** Exercise material follows **

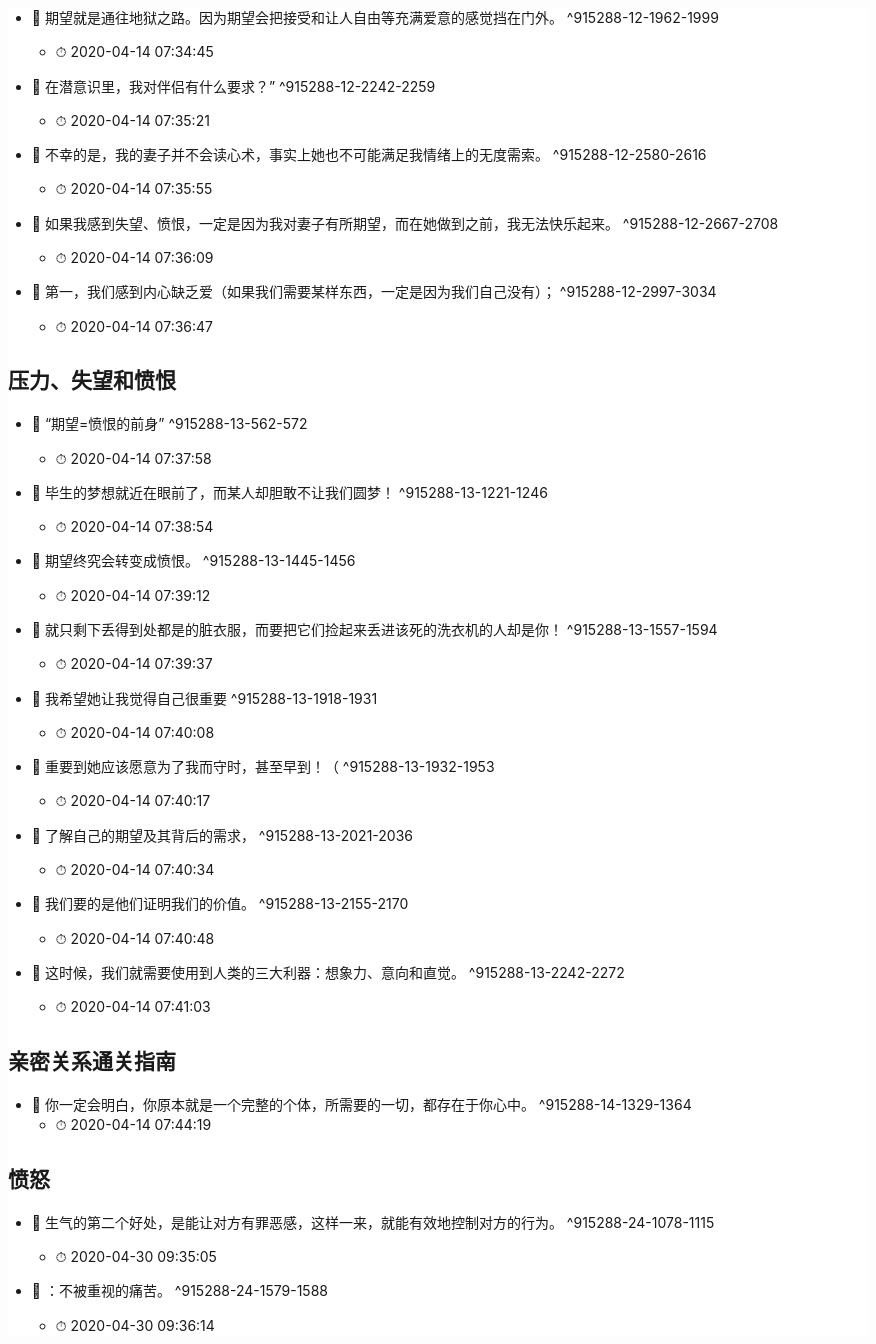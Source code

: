 - 📌 期望就是通往地狱之路。因为期望会把接受和让人自由等充满爱意的感觉挡在门外。 ^915288-12-1962-1999
    - ⏱ 2020-04-14 07:34:45 

- 📌 在潜意识里，我对伴侣有什么要求？” ^915288-12-2242-2259
    - ⏱ 2020-04-14 07:35:21 

- 📌 不幸的是，我的妻子并不会读心术，事实上她也不可能满足我情绪上的无度需索。 ^915288-12-2580-2616
    - ⏱ 2020-04-14 07:35:55 

- 📌 如果我感到失望、愤恨，一定是因为我对妻子有所期望，而在她做到之前，我无法快乐起来。 ^915288-12-2667-2708
    - ⏱ 2020-04-14 07:36:09 

- 📌 第一，我们感到内心缺乏爱（如果我们需要某样东西，一定是因为我们自己没有）； ^915288-12-2997-3034
    - ⏱ 2020-04-14 07:36:47 
## 压力、失望和愤恨


- 📌 “期望=愤恨的前身” ^915288-13-562-572
    - ⏱ 2020-04-14 07:37:58 

- 📌 毕生的梦想就近在眼前了，而某人却胆敢不让我们圆梦！ ^915288-13-1221-1246
    - ⏱ 2020-04-14 07:38:54 

- 📌 期望终究会转变成愤恨。 ^915288-13-1445-1456
    - ⏱ 2020-04-14 07:39:12 

- 📌 就只剩下丢得到处都是的脏衣服，而要把它们捡起来丢进该死的洗衣机的人却是你！ ^915288-13-1557-1594
    - ⏱ 2020-04-14 07:39:37 

- 📌 我希望她让我觉得自己很重要 ^915288-13-1918-1931
    - ⏱ 2020-04-14 07:40:08 

- 📌 重要到她应该愿意为了我而守时，甚至早到！（ ^915288-13-1932-1953
    - ⏱ 2020-04-14 07:40:17 

- 📌 了解自己的期望及其背后的需求， ^915288-13-2021-2036
    - ⏱ 2020-04-14 07:40:34 

- 📌 我们要的是他们证明我们的价值。 ^915288-13-2155-2170
    - ⏱ 2020-04-14 07:40:48 

- 📌 这时候，我们就需要使用到人类的三大利器：想象力、意向和直觉。 ^915288-13-2242-2272
    - ⏱ 2020-04-14 07:41:03 
## 亲密关系通关指南


- 📌 你一定会明白，你原本就是一个完整的个体，所需要的一切，都存在于你心中。 ^915288-14-1329-1364
    - ⏱ 2020-04-14 07:44:19 
## 愤怒


- 📌 生气的第二个好处，是能让对方有罪恶感，这样一来，就能有效地控制对方的行为。 ^915288-24-1078-1115
    - ⏱ 2020-04-30 09:35:05 

- 📌 ：不被重视的痛苦。 ^915288-24-1579-1588
    - ⏱ 2020-04-30 09:36:14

** End of Exercise material **

*What to work on*.
Your answer must be the line holding "- 📌 你一定会明白，你原本就是一个完整的个体，所需要的一切，都存在于你心中。" and every later line of the entries above, written out exactly, and nothing else.

*Written solution*.
- 📌 你一定会明白，你原本就是一个完整的个体，所需要的一切，都存在于你心中。 ^915288-14-1329-1364
    - ⏱ 2020-04-14 07:44:19 
## 愤怒


- 📌 生气的第二个好处，是能让对方有罪恶感，这样一来，就能有效地控制对方的行为。 ^915288-24-1078-1115
    - ⏱ 2020-04-30 09:35:05 

- 📌 ：不被重视的痛苦。 ^915288-24-1579-1588
    - ⏱ 2020-04-30 09:36:14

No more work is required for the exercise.